DATA TO USE section start
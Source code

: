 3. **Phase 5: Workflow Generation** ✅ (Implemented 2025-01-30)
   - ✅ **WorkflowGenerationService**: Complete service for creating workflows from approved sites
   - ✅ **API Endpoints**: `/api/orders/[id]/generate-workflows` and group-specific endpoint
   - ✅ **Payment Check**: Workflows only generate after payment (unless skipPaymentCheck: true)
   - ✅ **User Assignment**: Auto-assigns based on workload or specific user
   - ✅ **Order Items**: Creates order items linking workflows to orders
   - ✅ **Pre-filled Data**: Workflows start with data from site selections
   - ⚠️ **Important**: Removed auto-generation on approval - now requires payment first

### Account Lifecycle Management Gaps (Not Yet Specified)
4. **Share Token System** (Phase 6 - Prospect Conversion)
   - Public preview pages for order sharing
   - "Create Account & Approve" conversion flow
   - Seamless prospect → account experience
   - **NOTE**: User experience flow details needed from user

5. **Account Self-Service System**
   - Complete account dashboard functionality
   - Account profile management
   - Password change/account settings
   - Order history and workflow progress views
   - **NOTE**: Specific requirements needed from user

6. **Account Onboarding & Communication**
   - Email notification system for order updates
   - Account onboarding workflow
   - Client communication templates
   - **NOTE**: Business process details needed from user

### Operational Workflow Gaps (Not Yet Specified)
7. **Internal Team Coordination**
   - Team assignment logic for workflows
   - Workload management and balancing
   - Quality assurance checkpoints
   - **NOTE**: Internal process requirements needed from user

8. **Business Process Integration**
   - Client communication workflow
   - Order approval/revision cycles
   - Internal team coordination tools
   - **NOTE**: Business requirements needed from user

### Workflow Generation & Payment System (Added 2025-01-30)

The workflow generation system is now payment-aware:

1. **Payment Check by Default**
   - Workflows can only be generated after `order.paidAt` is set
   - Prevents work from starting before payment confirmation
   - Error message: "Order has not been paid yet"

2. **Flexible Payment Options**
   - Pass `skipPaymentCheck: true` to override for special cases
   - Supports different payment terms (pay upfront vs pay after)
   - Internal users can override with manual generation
DATA TO USE section end
DATA TO USE section start
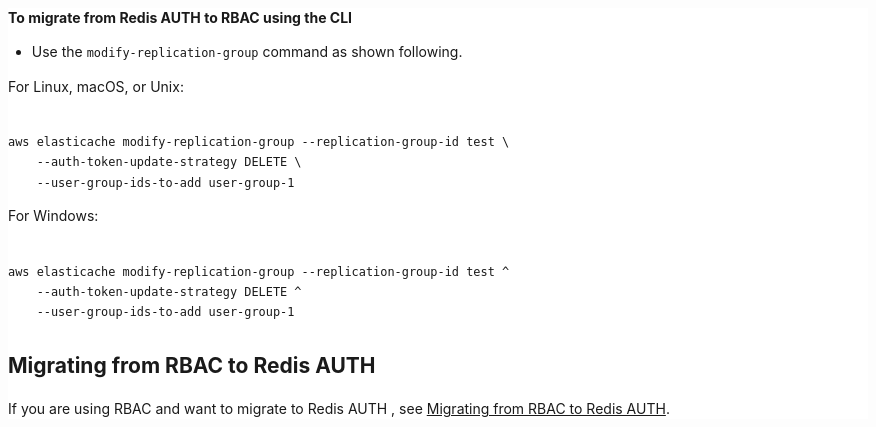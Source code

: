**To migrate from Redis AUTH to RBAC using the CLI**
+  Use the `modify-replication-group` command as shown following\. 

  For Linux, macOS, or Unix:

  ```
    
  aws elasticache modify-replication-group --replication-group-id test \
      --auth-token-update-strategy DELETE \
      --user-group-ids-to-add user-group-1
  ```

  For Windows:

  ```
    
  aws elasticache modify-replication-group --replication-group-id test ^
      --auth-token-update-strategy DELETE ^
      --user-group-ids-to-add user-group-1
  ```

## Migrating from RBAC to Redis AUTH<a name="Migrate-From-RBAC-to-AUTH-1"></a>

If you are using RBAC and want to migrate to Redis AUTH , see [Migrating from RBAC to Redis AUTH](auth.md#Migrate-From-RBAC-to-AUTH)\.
DATA TO USE section end
▶ [TASK DETAILS]: Each line above that has the word "replication" must be copied.

▶ [RESPONSE TO THIS TASK]:
+  Use the `modify-replication-group` command as shown following\. 
  aws elasticache modify-replication-group --replication-group-id test \
  aws elasticache modify-replication-group --replication-group-id test ^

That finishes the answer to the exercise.